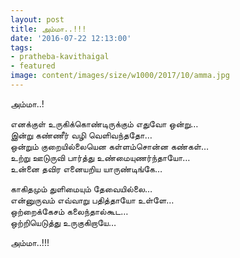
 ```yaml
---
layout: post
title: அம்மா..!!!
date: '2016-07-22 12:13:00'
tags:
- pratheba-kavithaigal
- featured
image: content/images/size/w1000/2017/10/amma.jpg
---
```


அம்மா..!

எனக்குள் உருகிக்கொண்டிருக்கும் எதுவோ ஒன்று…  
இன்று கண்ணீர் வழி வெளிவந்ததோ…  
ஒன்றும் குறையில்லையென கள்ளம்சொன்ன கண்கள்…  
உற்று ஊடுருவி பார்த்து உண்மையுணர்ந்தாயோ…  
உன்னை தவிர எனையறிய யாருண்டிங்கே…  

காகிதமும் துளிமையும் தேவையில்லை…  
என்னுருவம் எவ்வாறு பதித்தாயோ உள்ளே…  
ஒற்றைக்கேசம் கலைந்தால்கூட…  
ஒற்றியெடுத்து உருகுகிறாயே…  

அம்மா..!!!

********

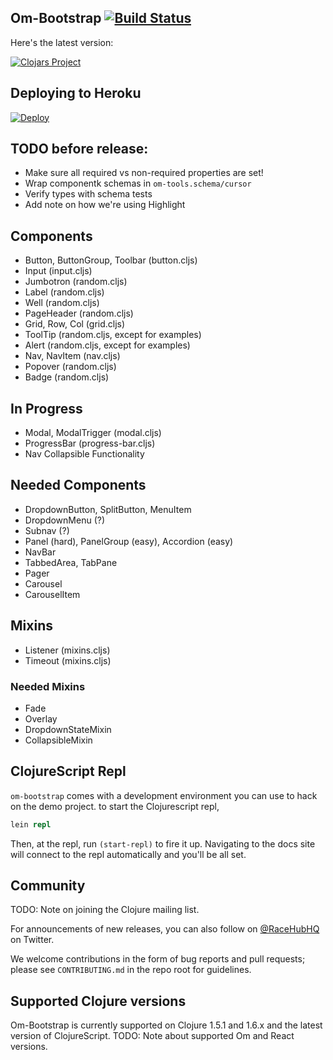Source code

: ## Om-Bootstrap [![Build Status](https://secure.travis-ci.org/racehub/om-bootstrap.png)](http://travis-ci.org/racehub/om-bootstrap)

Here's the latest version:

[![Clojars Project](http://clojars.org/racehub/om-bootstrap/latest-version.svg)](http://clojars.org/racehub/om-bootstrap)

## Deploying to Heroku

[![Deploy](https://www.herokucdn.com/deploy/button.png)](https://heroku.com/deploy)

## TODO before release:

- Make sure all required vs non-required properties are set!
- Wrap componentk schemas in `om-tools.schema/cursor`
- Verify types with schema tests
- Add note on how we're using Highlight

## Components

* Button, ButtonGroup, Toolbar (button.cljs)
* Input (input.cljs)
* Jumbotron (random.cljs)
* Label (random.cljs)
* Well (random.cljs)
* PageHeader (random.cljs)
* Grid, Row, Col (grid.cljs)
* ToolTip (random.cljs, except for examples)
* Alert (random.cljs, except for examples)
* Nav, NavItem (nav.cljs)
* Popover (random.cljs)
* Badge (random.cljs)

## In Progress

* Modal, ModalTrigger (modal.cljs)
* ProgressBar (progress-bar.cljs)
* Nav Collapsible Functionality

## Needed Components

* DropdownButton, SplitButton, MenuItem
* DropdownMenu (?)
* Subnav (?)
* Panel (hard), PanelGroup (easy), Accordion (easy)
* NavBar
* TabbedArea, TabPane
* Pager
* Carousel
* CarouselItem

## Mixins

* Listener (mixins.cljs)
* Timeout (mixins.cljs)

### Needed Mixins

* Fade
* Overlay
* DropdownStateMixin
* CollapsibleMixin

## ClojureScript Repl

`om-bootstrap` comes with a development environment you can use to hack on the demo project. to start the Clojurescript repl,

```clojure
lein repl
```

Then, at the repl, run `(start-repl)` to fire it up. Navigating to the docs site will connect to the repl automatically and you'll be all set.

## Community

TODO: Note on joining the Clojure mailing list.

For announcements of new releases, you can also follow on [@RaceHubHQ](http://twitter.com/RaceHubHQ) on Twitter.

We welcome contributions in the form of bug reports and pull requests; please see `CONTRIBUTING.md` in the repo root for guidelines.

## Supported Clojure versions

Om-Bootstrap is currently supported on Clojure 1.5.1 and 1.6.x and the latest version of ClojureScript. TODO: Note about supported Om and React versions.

********

■ THE TASK ■
All lines in the data above from the one with "For announcements of" through the one with "Om-Bootstrap is currently" must be repeated exactly, and no others.

■ ANSWER ■
For announcements of new releases, you can also follow on [@RaceHubHQ](http://twitter.com/RaceHubHQ) on Twitter.

We welcome contributions in the form of bug reports and pull requests; please see `CONTRIBUTING.md` in the repo root for guidelines.

## Supported Clojure versions

Om-Bootstrap is currently supported on Clojure 1.5.1 and 1.6.x and the latest version of ClojureScript. TODO: Note about supported Om and React versions.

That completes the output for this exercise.